KVM: enable in-kernel APIC INIT/SIPI handling

This patch enables INIT/SIPI handling using in-kernel APIC by
introducing a ->mp_state field to emulate the SMP state transition.

Signed-off-by: Qing He <qing.he@intel.com>
Signed-off-by: Xin Li <xin.b.li@intel.com>
diff --git a/drivers/kvm/irq.c b/drivers/kvm/irq.c
index 608c530..225c541 100644
--- a/drivers/kvm/irq.c
+++ b/drivers/kvm/irq.c
@@ -79,7 +79,7 @@
 		wake_up_interruptible(&vcpu->wq);
 		++vcpu->stat.halt_wakeup;
 	}
-	if (vcpu->guest_mode)
+	if (vcpu->guest_mode && ipi_pcpu != smp_processor_id())

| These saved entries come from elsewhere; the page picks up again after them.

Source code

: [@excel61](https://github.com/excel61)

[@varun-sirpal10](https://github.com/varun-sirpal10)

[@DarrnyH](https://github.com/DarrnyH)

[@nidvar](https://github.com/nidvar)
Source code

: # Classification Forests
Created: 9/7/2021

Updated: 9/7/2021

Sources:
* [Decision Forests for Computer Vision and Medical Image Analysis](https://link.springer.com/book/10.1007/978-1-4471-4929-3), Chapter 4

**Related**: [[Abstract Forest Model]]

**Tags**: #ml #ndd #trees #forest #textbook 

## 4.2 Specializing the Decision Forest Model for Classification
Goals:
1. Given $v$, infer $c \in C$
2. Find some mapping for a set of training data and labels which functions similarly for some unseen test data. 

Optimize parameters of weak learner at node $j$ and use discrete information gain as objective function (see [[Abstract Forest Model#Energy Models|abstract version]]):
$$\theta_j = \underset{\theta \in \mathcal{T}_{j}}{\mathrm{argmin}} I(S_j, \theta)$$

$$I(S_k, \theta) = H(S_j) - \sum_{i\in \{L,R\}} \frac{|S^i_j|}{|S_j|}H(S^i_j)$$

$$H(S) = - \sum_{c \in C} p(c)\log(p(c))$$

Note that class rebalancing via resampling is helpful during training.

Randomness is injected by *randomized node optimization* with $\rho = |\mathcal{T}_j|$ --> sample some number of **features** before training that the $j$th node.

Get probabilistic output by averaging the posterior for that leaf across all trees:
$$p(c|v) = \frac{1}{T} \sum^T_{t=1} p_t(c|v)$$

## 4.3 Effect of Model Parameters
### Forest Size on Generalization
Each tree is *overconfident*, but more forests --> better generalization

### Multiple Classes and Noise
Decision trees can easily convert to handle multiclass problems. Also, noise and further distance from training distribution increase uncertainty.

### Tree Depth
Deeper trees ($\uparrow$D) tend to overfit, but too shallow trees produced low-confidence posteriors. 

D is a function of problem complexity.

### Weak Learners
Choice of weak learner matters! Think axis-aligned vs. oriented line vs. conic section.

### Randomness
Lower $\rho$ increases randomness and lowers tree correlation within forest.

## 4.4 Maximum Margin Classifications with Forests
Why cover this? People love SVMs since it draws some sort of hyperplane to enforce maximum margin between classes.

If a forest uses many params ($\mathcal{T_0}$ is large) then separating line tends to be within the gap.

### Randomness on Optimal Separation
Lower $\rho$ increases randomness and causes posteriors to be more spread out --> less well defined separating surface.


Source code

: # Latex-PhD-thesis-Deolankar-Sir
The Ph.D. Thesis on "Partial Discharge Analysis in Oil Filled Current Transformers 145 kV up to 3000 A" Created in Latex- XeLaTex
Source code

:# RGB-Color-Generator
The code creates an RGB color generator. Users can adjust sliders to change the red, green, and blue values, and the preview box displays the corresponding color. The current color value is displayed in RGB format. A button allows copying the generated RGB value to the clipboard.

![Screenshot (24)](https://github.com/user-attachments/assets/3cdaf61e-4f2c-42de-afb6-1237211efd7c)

 		smp_call_function_single(ipi_pcpu, vcpu_kick_intr, vcpu, 0, 0);
 }
 
diff --git a/drivers/kvm/irq.h b/drivers/kvm/irq.h
index f324cfb..5f97e25 100644
--- a/drivers/kvm/irq.h
+++ b/drivers/kvm/irq.h
@@ -137,6 +137,7 @@
 int kvm_apic_has_interrupt(struct kvm_vcpu *vcpu);
 int kvm_get_apic_interrupt(struct kvm_vcpu *vcpu);
 int kvm_create_lapic(struct kvm_vcpu *vcpu);
+void kvm_lapic_reset(struct kvm_vcpu *vcpu);
 void kvm_free_apic(struct kvm_lapic *apic);
 u64 kvm_lapic_get_cr8(struct kvm_vcpu *vcpu);
 void kvm_lapic_set_tpr(struct kvm_vcpu *vcpu, unsigned long cr8);
diff --git a/drivers/kvm/kvm.h b/drivers/kvm/kvm.h
index dbb929d..5e318b6 100644
--- a/drivers/kvm/kvm.h
+++ b/drivers/kvm/kvm.h
@@ -326,6 +326,13 @@
 	u64 shadow_efer;
 	u64 apic_base;
 	struct kvm_lapic *apic;    /* kernel irqchip context */
+#define VCPU_MP_STATE_RUNNABLE          0
+#define VCPU_MP_STATE_UNINITIALIZED     1
+#define VCPU_MP_STATE_INIT_RECEIVED     2
+#define VCPU_MP_STATE_SIPI_RECEIVED     3
+#define VCPU_MP_STATE_HALTED            4
+	int mp_state;
+	int sipi_vector;
 	u64 ia32_misc_enable_msr;
 
 	struct kvm_mmu mmu;
diff --git a/drivers/kvm/kvm_main.c b/drivers/kvm/kvm_main.c
index a25dfc9..f101430 100644
--- a/drivers/kvm/kvm_main.c
+++ b/drivers/kvm/kvm_main.c
@@ -249,6 +249,10 @@
 	vcpu->mmu.root_hpa = INVALID_PAGE;
 	vcpu->kvm = kvm;
 	vcpu->vcpu_id = id;
+	if (!irqchip_in_kernel(kvm) || id == 0)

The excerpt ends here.